Humiliation was the point of the exercise --- a matter of no small significance, as the humiliation of this treaty, for both Germany in general and the military in particular, was one of Hitler's main rallying points (and his attribution of the humiliating defeat of the "German war machine" to "betrayal" by the Jews was an early and significant rallying point against them).

The result of all this, of course, was World War II. And after that, we could have tried to humiliate Germany even more (American treasury secretary Henry Morgenthau actually proposed destroying German civilian industry, and reducing the country to a nation of peasants); instead the West poured money into at least the sections of Germany under its own control (via the Marshall plan), and actually assisted the Germans in the creation of a military which was at least suitable for territorial defense against an external military force. With, generally, much happier results.

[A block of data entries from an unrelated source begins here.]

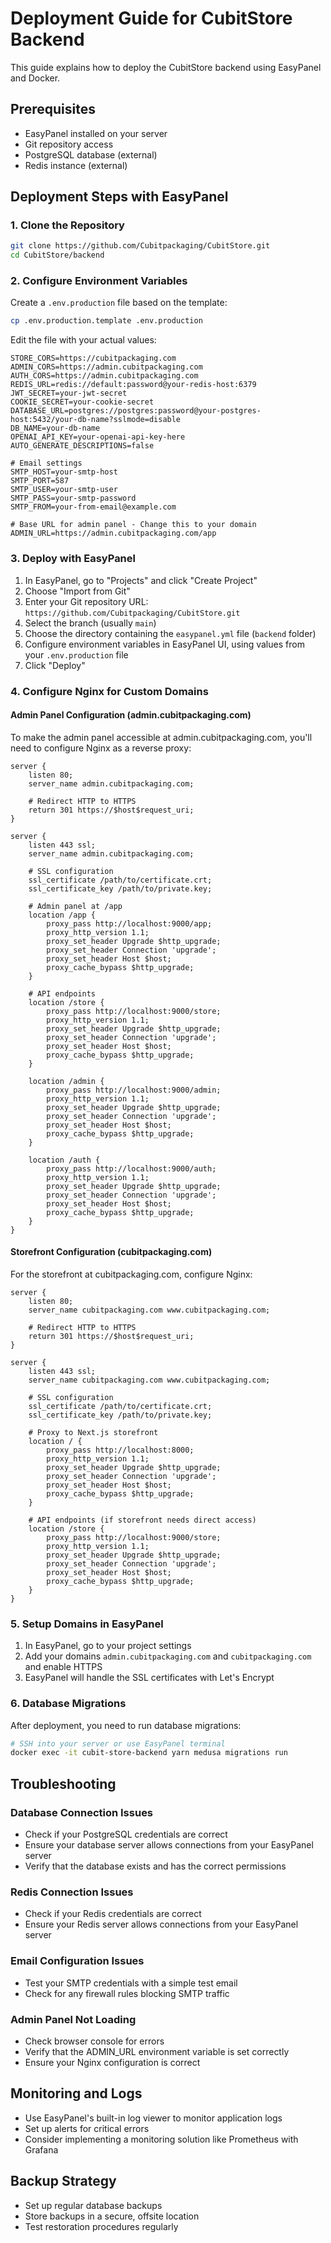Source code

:# Deployment Guide for CubitStore Backend

This guide explains how to deploy the CubitStore backend using EasyPanel and Docker.

## Prerequisites

- EasyPanel installed on your server
- Git repository access
- PostgreSQL database (external)
- Redis instance (external)

## Deployment Steps with EasyPanel

### 1. Clone the Repository

```bash
git clone https://github.com/Cubitpackaging/CubitStore.git
cd CubitStore/backend
```

### 2. Configure Environment Variables

Create a `.env.production` file based on the template:

```bash
cp .env.production.template .env.production
```

Edit the file with your actual values:

```
STORE_CORS=https://cubitpackaging.com
ADMIN_CORS=https://admin.cubitpackaging.com
AUTH_CORS=https://admin.cubitpackaging.com
REDIS_URL=redis://default:password@your-redis-host:6379
JWT_SECRET=your-jwt-secret
COOKIE_SECRET=your-cookie-secret
DATABASE_URL=postgres://postgres:password@your-postgres-host:5432/your-db-name?sslmode=disable
DB_NAME=your-db-name
OPENAI_API_KEY=your-openai-api-key-here
AUTO_GENERATE_DESCRIPTIONS=false

# Email settings
SMTP_HOST=your-smtp-host
SMTP_PORT=587
SMTP_USER=your-smtp-user
SMTP_PASS=your-smtp-password
SMTP_FROM=your-from-email@example.com

# Base URL for admin panel - Change this to your domain
ADMIN_URL=https://admin.cubitpackaging.com/app
```

### 3. Deploy with EasyPanel

1. In EasyPanel, go to "Projects" and click "Create Project"
2. Choose "Import from Git"
3. Enter your Git repository URL: `https://github.com/Cubitpackaging/CubitStore.git`
4. Select the branch (usually `main`)
5. Choose the directory containing the `easypanel.yml` file (`backend` folder)
6. Configure environment variables in EasyPanel UI, using values from your `.env.production` file
7. Click "Deploy"

### 4. Configure Nginx for Custom Domains

#### Admin Panel Configuration (admin.cubitpackaging.com)

To make the admin panel accessible at admin.cubitpackaging.com, you'll need to configure Nginx as a reverse proxy:

```nginx
server {
    listen 80;
    server_name admin.cubitpackaging.com;

    # Redirect HTTP to HTTPS
    return 301 https://$host$request_uri;
}

server {
    listen 443 ssl;
    server_name admin.cubitpackaging.com;

    # SSL configuration
    ssl_certificate /path/to/certificate.crt;
    ssl_certificate_key /path/to/private.key;

    # Admin panel at /app
    location /app {
        proxy_pass http://localhost:9000/app;
        proxy_http_version 1.1;
        proxy_set_header Upgrade $http_upgrade;
        proxy_set_header Connection 'upgrade';
        proxy_set_header Host $host;
        proxy_cache_bypass $http_upgrade;
    }

    # API endpoints
    location /store {
        proxy_pass http://localhost:9000/store;
        proxy_http_version 1.1;
        proxy_set_header Upgrade $http_upgrade;
        proxy_set_header Connection 'upgrade';
        proxy_set_header Host $host;
        proxy_cache_bypass $http_upgrade;
    }

    location /admin {
        proxy_pass http://localhost:9000/admin;
        proxy_http_version 1.1;
        proxy_set_header Upgrade $http_upgrade;
        proxy_set_header Connection 'upgrade';
        proxy_set_header Host $host;
        proxy_cache_bypass $http_upgrade;
    }

    location /auth {
        proxy_pass http://localhost:9000/auth;
        proxy_http_version 1.1;
        proxy_set_header Upgrade $http_upgrade;
        proxy_set_header Connection 'upgrade';
        proxy_set_header Host $host;
        proxy_cache_bypass $http_upgrade;
    }
}
```

#### Storefront Configuration (cubitpackaging.com)

For the storefront at cubitpackaging.com, configure Nginx:

```nginx
server {
    listen 80;
    server_name cubitpackaging.com www.cubitpackaging.com;

    # Redirect HTTP to HTTPS
    return 301 https://$host$request_uri;
}

server {
    listen 443 ssl;
    server_name cubitpackaging.com www.cubitpackaging.com;

    # SSL configuration
    ssl_certificate /path/to/certificate.crt;
    ssl_certificate_key /path/to/private.key;

    # Proxy to Next.js storefront
    location / {
        proxy_pass http://localhost:8000;
        proxy_http_version 1.1;
        proxy_set_header Upgrade $http_upgrade;
        proxy_set_header Connection 'upgrade';
        proxy_set_header Host $host;
        proxy_cache_bypass $http_upgrade;
    }

    # API endpoints (if storefront needs direct access)
    location /store {
        proxy_pass http://localhost:9000/store;
        proxy_http_version 1.1;
        proxy_set_header Upgrade $http_upgrade;
        proxy_set_header Connection 'upgrade';
        proxy_set_header Host $host;
        proxy_cache_bypass $http_upgrade;
    }
}
```

### 5. Setup Domains in EasyPanel

1. In EasyPanel, go to your project settings
2. Add your domains `admin.cubitpackaging.com` and `cubitpackaging.com` and enable HTTPS
3. EasyPanel will handle the SSL certificates with Let's Encrypt

### 6. Database Migrations

After deployment, you need to run database migrations:

```bash
# SSH into your server or use EasyPanel terminal
docker exec -it cubit-store-backend yarn medusa migrations run
```

## Troubleshooting

### Database Connection Issues

- Check if your PostgreSQL credentials are correct
- Ensure your database server allows connections from your EasyPanel server
- Verify that the database exists and has the correct permissions

### Redis Connection Issues

- Check if your Redis credentials are correct
- Ensure your Redis server allows connections from your EasyPanel server

### Email Configuration Issues

- Test your SMTP credentials with a simple test email
- Check for any firewall rules blocking SMTP traffic

### Admin Panel Not Loading

- Check browser console for errors
- Verify that the ADMIN_URL environment variable is set correctly
- Ensure your Nginx configuration is correct

## Monitoring and Logs

- Use EasyPanel's built-in log viewer to monitor application logs
- Set up alerts for critical errors
- Consider implementing a monitoring solution like Prometheus with Grafana

## Backup Strategy

- Set up regular database backups
- Store backups in a secure, offsite location
- Test restoration procedures regularly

The outlines of this story, if not the details, are familiar to most high school students, if not to Hanson and his editors at the National Review. And it's not as if Callahan, or I, have taken the remark out of a context that might legitimate it; the passage quoted above continues directly with a looking-glass look at Vietnam, where we might have ended the conflict at a stroke by choosing not to "permit" Northern forces to return to the South, but apparently lacked the iron will. So much for the lessons of recent history.

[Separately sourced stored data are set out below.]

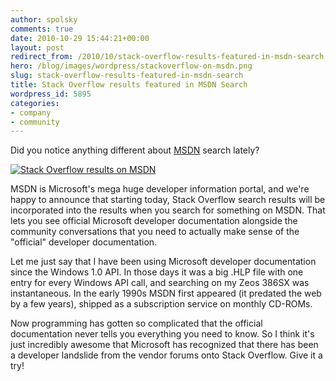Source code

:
 ```yaml
---
author: spolsky
comments: true
date: 2010-10-29 15:44:21+00:00
layout: post
redirect_from: /2010/10/stack-overflow-results-featured-in-msdn-search
hero: /blog/images/wordpress/stackoverflow-on-msdn.png
slug: stack-overflow-results-featured-in-msdn-search
title: Stack Overflow results featured in MSDN Search
wordpress_id: 5895
categories:
- company
- community
---
```


Did you notice anything different about [MSDN](http://msdn.microsoft.com/en-us/default.aspx) search lately?

[![Stack Overflow results on MSDN](/blog/images/wordpress/stackoverflow-on-msdn.png)](/blog/images/wordpress/stackoverflow-on-msdn.png)

MSDN is Microsoft's mega huge developer information portal, and we're happy to announce that starting today, Stack Overflow search results will be incorporated into the results when you search for something on MSDN. That lets you see official Microsoft developer documentation alongside the community conversations that you need to actually make sense of the "official" developer documentation.

Let me just say that I have been using Microsoft developer documentation since the Windows 1.0 API. In those days it was a big .HLP file with one entry for every Windows API call, and searching on my Zeos 386SX was instantaneous. In the early 1990s MSDN first appeared (it predated the web by a few years), shipped as a subscription service on monthly CD-ROMs.

Now programming has gotten so complicated that the official documentation never tells you everything you need to know. So I think it's just incredibly awesome that Microsoft has recognized that there has been a developer landslide from the vendor forums onto Stack Overflow. Give it a try!


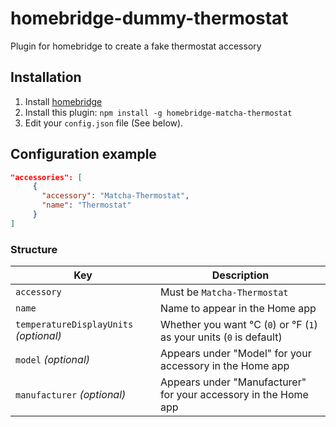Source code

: # homebridge-dummy-thermostat
Plugin for homebridge to create a fake thermostat accessory
## Installation

1. Install [homebridge](https://github.com/nfarina/homebridge#installation-details)
2. Install this plugin: `npm install -g homebridge-matcha-thermostat`
3. Edit your `config.json` file (See below).

## Configuration example

```json
"accessories": [
     {
       "accessory": "Matcha-Thermostat",
       "name": "Thermostat"
     }
]
```

### Structure

| Key | Description |
| --- | --- |
| `accessory` | Must be `Matcha-Thermostat` |
| `name` | Name to appear in the Home app |
| `temperatureDisplayUnits` _(optional)_ | Whether you want °C (`0`) or °F (`1`) as your units (`0` is default) |
| `model` _(optional)_ | Appears under "Model" for your accessory in the Home app |
| `manufacturer` _(optional)_ | Appears under "Manufacturer" for your accessory in the Home app |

(If you're wondering whether this is perhaps unfair to Hanson, who is generally so focused on important goings-on in the hamlets of ancient Greece that he may be a bit fuzzy on relatively trivial current events like, say, the rise of Hitler, read Callahan, who catches him claiming the speech of one Cleon, described by Thucydides as "the most violent man at Athens", as the wisdom of Thucydides himself. Are you surprised to hear that Cleon was out for blood?)

Clearly, Callahan has a legitimate beef with Hanson. But is it really that he's trying too hard to draw lessons from history, or is it a more basic failure to exercise his responsibility, as a historian, to "construct the past that the evidence compels him to believe is true"?

Callahan does his best to argue the point, posing a counterfactual in which the Western powers decline to engage Hitler in combat, accept all his refugees (avoiding the Holocaust), and let him and Stalin beat each others' brains out, to the general betterment of all. Which has its improbable points (particularly the part where the Western powers accept large numbers of Jewish refugees), but let's leave that aside, and assume that a true oracle has told us that Callahan's scenario works, and that Neville Chamberlain's real goof wasn't cutting a deal at Munich, but declaring war not too many months later. What does that prove?

It would remain the case that Germany posed a danger to England and France (as is established by the actual course of events beyond any doubt!) and that the humiliating provisions of the Versailles treaty played a key role in creating that danger. Whatever the leadership of what were to become the allies decided to do about the danger, it would remain, at least, likely that the danger could have been avoided with less vengeful conduct at the end of World War I. And it would remain plausible to draw the lesson that a humiliated, economically bankrupt, former great power (like, say, contemporary Russia) isn't always a fun thing to have around, particularly if they have reasons to hate your guts (like, say, our continuing failure to even acknowledge, let alone do something about, the damage from American-inspired "shock reform" in the '90s). Or that leaders (like, say Musharraf in Pakistan) who have an established record of fanning ethnic hatred at home while presenting themselves as "people who we can do business with" abroad, can't always be relied on to keep their deals. That is, after all, pretty much what Chamberlain thought about Hitler, right up to the invasion of Poland.

Above all, in the current environment, we might draw the lesson that if humiliating people has caused problems (as is often argued to be the case in the muslim world, believably so --- not so much because the Hansons and den Bestes of the world make the case, as because Osama bin Laden does it himself on his recruiting tapes), then humiliating them more won't necessarily make things any better.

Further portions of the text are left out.